BEGIN Exercise materials

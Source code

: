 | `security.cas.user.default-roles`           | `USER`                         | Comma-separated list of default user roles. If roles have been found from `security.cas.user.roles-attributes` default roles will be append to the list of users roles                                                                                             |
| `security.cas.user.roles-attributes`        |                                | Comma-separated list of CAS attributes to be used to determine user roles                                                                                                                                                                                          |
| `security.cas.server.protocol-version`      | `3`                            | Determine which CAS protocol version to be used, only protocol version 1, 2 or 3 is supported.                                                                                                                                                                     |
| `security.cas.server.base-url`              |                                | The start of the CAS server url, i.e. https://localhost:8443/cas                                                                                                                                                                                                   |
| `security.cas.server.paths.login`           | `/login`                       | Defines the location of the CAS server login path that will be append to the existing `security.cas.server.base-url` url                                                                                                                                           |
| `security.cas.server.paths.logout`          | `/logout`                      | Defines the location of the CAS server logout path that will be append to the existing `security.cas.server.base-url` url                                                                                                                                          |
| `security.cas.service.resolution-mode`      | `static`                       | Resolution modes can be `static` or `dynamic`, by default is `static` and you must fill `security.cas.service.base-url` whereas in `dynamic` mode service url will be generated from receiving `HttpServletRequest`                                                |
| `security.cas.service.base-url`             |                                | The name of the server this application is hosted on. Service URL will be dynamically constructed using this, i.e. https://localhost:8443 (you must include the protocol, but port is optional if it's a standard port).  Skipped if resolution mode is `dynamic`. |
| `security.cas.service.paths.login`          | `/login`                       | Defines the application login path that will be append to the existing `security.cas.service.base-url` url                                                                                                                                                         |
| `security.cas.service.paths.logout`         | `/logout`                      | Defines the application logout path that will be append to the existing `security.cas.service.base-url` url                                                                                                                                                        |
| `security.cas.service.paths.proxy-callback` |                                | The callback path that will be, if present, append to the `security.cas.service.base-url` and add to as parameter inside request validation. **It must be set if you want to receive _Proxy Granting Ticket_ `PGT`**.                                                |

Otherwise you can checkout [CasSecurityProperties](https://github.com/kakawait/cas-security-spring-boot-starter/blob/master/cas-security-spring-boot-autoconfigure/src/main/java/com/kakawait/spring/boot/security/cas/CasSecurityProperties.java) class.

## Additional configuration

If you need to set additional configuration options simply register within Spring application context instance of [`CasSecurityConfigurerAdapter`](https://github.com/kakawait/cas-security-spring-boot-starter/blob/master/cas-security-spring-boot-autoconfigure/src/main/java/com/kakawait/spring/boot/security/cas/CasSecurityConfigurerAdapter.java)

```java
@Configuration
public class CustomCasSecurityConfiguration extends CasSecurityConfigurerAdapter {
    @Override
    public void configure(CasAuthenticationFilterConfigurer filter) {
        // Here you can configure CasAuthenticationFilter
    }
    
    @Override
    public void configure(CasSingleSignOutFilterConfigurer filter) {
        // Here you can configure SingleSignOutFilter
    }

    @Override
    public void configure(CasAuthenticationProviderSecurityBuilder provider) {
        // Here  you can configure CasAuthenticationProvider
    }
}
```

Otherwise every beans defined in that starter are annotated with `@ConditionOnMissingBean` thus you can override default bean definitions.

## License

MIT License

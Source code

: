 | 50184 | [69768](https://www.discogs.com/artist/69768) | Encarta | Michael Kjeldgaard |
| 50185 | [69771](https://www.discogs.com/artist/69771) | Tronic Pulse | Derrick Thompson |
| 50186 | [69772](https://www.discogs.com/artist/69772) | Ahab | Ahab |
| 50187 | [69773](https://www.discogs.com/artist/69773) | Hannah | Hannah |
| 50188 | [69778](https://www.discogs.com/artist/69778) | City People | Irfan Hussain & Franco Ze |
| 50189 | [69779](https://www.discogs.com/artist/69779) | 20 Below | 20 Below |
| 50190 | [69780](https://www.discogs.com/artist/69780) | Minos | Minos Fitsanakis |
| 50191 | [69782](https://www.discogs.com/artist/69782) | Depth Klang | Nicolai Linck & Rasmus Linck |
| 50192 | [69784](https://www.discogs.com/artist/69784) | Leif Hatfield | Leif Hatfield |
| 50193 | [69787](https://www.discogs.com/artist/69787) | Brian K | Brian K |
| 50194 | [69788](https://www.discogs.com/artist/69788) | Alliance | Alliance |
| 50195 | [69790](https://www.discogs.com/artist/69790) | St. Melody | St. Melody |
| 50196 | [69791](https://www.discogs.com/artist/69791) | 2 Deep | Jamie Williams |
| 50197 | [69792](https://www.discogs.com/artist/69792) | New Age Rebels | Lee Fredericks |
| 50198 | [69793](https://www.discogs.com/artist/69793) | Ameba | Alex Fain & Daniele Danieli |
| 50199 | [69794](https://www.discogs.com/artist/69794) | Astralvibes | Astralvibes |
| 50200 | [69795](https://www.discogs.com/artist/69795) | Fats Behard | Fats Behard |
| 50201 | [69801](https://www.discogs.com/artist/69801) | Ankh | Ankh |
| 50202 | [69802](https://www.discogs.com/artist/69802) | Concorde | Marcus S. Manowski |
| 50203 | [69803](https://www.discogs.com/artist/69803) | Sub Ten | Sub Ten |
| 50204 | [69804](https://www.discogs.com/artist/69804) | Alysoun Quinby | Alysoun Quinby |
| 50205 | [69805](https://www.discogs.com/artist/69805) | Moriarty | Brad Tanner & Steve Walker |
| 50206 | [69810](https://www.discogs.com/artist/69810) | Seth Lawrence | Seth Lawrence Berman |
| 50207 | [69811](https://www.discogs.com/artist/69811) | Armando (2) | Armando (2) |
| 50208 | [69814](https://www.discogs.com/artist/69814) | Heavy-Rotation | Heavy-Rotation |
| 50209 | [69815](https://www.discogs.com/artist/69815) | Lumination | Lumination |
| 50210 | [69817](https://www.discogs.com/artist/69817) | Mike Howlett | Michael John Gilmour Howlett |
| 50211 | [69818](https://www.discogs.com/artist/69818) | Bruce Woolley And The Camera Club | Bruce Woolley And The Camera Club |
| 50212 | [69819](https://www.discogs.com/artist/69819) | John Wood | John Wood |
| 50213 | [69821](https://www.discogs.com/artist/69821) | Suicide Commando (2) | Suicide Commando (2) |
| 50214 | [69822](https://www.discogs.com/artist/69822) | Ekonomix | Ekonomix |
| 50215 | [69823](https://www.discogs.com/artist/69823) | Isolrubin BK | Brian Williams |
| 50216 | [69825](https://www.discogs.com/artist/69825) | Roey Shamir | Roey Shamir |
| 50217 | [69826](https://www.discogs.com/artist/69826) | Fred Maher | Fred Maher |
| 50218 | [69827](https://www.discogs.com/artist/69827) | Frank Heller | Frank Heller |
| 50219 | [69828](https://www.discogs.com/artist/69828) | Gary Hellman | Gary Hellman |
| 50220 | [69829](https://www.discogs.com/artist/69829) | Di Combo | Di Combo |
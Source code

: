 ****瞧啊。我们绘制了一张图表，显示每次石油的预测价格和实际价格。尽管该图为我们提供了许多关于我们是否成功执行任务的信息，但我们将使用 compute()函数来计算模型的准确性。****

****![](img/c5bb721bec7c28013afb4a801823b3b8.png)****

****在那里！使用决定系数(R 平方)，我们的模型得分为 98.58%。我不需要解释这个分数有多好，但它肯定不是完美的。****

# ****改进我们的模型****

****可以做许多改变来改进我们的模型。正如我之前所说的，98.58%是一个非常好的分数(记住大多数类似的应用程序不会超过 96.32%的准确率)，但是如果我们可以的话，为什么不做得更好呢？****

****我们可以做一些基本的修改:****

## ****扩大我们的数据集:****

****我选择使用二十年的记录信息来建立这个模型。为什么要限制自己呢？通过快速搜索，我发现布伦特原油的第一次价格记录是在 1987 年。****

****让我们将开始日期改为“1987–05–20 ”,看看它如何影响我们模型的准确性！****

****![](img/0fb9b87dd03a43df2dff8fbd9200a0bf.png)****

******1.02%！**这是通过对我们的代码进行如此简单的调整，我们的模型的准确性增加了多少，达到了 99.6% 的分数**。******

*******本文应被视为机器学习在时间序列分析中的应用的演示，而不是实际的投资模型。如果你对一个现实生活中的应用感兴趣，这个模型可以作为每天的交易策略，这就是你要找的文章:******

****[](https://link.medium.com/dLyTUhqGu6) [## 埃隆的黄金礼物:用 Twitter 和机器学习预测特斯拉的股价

END Exercise materials

▸ **What you need to do**
All lines above between those holding "Lumination | Lumination |" and "50211 | [69818](https://www.discogs.com/artist/69818)", inclusive, must be set down unchanged, and no other line may be included.

▸ **Output of the task**
| 50209 | [69815](https://www.discogs.com/artist/69815) | Lumination | Lumination |
| 50210 | [69817](https://www.discogs.com/artist/69817) | Mike Howlett | Michael John Gilmour Howlett |
| 50211 | [69818](https://www.discogs.com/artist/69818) | Bruce Woolley And The Camera Club | Bruce Woolley And The Camera Club |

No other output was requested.